Mark (Markie <newsmarkie at ...> writes:

> I still fail to see how, at this point (not before when there was no policy)
> this can be considered to be acceptable.  IP information etc is still being
> passed to an external server, regardless of who it is being operated by.  As
> we can see at http://meta.wikimedia.org/wiki/Privacy and copied below I
> don't see where this is acceptable.
> Release: Policy on Release of Data
> It is the policy of Wikimedia that personally identifiable data collected in
> the server logs, or through records in the database via the CheckUser
> feature, or through other non-publicly-available methods, may be released by
> Wikimedia volunteers or staff, in any of the following situations:
>    1. In response to a valid subpoena or other compulsory request from law
>    enforcement,
>    2. With permission of the affected user,
>    3. When necessary for investigation of abuse complaints,
>    4. Where the information pertains to page views generated by a spider or
>    bot and its dissemination is necessary to illustrate or resolve technical
>    issues,
>    5. Where the user has been vandalizing articles or persistently behaving
>    in a disruptive way, data may be released to a service provider, carrier, or
>    other third-party entity to assist in the targeting of IP blocks, or to
>    assist in the formulation of a complaint to relevant Internet Service
>    Providers,
>    6. Where it is reasonably necessary to protect the rights, property or
>    safety of the Wikimedia Foundation, its users or the public.
> Except as described above, Wikimedia policy does not permit distribution of
> personally identifiable information under any circumstances.

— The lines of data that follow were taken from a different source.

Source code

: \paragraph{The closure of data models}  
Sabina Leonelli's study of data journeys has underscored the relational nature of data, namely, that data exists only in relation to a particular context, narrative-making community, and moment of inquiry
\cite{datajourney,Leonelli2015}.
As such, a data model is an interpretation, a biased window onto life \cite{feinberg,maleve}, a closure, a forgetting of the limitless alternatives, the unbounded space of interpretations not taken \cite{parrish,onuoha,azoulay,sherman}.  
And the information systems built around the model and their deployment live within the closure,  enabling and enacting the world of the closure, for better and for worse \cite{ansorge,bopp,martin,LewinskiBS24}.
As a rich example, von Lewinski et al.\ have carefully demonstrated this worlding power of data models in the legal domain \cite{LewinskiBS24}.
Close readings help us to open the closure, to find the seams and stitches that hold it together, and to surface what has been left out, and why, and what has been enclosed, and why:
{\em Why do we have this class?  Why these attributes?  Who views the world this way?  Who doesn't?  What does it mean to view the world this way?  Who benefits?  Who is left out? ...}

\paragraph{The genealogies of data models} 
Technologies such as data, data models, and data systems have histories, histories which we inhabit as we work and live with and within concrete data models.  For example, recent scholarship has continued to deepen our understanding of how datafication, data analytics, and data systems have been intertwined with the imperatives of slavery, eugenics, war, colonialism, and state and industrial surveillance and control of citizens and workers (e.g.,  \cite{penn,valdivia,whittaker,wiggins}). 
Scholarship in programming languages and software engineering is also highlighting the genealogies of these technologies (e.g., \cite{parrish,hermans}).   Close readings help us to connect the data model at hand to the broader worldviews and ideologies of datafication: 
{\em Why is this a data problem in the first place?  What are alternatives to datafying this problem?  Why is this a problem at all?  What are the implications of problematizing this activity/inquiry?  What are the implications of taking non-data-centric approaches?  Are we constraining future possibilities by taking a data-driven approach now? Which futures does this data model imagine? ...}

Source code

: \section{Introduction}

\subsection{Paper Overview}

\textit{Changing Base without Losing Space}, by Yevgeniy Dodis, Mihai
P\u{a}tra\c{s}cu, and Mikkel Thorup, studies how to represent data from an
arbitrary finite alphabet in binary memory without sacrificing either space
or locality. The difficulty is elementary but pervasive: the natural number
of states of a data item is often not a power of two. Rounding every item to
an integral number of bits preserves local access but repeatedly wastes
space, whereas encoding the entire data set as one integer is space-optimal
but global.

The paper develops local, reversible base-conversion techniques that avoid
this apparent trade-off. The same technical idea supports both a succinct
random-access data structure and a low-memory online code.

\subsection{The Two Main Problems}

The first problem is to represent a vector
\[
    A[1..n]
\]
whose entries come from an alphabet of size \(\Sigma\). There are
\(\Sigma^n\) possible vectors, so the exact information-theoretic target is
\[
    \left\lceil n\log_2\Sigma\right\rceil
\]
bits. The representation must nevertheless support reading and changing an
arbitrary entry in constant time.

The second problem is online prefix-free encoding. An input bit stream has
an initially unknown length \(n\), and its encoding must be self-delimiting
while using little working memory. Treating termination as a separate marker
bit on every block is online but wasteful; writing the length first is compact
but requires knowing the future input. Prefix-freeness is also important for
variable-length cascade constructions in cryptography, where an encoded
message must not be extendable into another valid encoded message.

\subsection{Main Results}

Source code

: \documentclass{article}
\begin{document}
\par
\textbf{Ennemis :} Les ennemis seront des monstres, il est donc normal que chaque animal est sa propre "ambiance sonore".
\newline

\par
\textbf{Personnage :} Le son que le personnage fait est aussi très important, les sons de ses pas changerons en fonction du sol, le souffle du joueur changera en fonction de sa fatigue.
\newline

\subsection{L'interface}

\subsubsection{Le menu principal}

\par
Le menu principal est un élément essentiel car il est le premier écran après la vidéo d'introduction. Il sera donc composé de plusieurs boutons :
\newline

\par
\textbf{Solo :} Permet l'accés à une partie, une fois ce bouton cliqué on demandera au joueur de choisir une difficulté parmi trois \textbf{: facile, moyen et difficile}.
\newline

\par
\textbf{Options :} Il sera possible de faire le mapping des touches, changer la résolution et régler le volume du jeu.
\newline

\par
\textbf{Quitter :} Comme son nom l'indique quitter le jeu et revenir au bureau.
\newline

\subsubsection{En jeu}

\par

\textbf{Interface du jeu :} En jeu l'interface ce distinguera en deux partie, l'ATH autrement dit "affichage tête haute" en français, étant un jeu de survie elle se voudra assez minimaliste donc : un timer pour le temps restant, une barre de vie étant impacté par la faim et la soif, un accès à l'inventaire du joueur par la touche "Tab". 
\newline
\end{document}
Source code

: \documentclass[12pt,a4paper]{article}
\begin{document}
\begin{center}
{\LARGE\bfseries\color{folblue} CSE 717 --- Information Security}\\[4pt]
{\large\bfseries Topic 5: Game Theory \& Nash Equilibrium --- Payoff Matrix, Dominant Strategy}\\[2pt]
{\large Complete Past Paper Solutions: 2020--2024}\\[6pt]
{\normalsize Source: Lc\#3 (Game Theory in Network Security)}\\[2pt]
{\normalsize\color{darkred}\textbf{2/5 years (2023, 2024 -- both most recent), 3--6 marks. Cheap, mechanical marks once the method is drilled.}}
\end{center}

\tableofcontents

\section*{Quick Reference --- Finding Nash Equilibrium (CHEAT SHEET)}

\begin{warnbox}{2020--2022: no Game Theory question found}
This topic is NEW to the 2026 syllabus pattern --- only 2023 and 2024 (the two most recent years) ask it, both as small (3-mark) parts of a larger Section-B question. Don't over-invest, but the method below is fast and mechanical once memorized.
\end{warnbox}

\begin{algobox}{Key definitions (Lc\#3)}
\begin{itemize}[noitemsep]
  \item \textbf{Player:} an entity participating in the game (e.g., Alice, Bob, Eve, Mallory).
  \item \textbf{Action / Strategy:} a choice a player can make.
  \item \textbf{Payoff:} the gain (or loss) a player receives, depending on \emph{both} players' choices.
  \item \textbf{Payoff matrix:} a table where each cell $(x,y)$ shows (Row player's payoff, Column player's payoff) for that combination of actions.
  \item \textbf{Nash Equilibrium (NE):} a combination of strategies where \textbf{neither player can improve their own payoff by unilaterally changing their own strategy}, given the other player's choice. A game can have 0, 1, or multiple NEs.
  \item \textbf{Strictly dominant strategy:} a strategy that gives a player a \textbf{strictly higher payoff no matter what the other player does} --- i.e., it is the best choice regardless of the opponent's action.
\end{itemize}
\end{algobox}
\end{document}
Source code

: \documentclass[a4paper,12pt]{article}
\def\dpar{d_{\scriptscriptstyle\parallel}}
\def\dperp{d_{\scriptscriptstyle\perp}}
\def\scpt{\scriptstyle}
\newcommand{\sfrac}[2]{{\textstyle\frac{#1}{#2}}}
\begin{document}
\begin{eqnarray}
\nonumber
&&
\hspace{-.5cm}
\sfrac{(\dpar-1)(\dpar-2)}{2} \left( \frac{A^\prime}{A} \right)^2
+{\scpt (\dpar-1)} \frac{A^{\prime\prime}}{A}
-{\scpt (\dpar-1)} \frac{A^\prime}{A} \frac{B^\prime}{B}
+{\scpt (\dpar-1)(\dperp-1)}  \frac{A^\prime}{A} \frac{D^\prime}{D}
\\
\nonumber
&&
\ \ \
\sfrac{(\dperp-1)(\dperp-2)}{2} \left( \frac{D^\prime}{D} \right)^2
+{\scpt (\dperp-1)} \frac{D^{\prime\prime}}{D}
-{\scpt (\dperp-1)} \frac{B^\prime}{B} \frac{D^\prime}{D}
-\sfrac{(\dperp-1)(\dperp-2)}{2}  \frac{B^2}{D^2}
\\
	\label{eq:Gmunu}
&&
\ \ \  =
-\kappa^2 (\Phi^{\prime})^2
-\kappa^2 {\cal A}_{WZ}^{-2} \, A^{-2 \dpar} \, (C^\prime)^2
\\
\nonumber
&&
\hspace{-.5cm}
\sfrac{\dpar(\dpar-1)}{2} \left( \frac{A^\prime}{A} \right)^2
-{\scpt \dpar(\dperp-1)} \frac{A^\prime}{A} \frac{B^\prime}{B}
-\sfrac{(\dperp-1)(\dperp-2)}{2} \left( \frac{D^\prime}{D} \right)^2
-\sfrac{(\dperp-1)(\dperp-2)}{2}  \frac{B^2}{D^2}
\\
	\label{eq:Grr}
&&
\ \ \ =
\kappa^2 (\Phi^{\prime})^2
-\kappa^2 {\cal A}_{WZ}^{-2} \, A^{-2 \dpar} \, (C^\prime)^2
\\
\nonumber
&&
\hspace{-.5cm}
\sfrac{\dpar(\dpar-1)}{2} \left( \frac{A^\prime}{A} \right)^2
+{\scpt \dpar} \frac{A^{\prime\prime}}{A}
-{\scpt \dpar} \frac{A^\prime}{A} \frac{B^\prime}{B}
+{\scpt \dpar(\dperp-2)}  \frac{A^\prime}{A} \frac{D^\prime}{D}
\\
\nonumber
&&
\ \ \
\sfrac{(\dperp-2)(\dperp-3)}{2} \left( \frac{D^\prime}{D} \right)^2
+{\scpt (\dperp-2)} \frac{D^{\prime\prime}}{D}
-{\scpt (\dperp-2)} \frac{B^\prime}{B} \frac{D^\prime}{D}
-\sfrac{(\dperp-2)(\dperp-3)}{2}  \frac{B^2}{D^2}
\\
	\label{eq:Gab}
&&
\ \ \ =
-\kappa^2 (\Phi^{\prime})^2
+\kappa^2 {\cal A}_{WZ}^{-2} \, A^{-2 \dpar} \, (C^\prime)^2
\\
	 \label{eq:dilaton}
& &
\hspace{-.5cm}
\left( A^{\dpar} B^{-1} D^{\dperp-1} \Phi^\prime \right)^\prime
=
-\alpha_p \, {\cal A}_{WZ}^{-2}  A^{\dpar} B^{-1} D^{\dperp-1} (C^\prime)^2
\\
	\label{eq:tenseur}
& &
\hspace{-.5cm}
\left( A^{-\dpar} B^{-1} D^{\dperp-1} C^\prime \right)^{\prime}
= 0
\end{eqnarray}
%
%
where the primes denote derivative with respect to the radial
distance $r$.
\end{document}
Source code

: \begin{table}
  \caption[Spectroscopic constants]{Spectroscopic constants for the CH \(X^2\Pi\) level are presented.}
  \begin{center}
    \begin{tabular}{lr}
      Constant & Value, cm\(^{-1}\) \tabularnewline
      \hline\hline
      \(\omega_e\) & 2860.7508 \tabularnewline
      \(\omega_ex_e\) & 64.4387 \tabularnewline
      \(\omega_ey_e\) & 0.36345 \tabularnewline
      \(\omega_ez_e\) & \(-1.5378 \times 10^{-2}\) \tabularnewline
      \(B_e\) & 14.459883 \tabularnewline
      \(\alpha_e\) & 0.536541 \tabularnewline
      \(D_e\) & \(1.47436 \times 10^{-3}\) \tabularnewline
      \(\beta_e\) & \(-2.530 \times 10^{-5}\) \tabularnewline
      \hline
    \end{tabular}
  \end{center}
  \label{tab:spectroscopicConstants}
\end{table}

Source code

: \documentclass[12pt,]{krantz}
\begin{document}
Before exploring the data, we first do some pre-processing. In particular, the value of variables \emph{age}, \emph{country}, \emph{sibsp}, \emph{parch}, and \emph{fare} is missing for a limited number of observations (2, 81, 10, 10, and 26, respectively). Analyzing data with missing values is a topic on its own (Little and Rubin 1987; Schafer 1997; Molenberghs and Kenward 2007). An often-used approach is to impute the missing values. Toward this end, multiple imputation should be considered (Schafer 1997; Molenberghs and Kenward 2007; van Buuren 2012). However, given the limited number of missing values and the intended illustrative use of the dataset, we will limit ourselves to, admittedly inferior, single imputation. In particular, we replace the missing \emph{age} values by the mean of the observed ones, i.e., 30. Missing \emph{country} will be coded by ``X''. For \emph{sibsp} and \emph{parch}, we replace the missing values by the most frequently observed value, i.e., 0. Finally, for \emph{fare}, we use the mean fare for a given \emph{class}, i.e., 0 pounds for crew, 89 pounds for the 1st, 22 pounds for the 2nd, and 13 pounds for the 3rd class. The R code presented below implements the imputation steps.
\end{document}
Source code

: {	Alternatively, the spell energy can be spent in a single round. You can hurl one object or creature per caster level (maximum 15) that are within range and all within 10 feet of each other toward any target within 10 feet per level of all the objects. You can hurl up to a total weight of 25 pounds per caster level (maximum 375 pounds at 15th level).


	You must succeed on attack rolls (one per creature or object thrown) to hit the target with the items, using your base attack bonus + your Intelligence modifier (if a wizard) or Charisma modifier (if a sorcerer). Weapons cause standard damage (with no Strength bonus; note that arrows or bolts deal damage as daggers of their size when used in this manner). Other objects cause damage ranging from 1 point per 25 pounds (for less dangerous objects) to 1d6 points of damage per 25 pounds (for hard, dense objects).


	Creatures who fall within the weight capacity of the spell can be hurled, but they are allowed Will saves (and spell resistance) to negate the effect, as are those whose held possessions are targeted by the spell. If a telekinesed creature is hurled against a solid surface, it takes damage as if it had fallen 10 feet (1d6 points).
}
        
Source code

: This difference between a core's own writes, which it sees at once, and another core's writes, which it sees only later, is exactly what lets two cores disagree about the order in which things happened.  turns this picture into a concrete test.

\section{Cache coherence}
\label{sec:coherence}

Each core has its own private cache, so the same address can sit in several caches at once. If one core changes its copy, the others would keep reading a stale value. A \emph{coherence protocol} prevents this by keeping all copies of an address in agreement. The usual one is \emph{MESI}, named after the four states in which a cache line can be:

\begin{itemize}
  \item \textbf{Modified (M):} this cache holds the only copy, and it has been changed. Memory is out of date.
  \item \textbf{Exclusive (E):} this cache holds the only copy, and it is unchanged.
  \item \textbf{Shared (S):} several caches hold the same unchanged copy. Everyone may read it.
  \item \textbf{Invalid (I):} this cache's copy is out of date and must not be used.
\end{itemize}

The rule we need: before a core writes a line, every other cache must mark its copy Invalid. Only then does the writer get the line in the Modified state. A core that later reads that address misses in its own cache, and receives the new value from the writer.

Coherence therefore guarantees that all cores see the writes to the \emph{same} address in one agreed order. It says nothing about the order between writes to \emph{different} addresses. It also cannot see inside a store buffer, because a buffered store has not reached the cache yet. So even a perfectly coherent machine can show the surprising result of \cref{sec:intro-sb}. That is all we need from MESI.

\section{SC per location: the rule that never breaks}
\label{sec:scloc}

It also says, a few sentences earlier, that "Sharing information with other
privileged users is not considered distribution." And Peter has identified
himself to the foundation according to the access to nonpublic data policy, so
he is a privileged user. I still don't see any violation there - the point of
the privacy policy is to regulate release of personally identifiable information
from those who have access to those who have not, and in this case no such
release happened.

> Also there *may* be issues with the security
> of that server that means it could be compromised and could probably be
> accessed by the web hosting company if they so wished.

Peter is CTO of a Hungarian ISP; he is the one hosting the server, and he
certainly has the required expertise. Anyway, the privacy policy explicitly
disclaims any responsibility for unauthorized access; while the security of the
server is certainly a valid issue, it is not an issue with the privacy policy.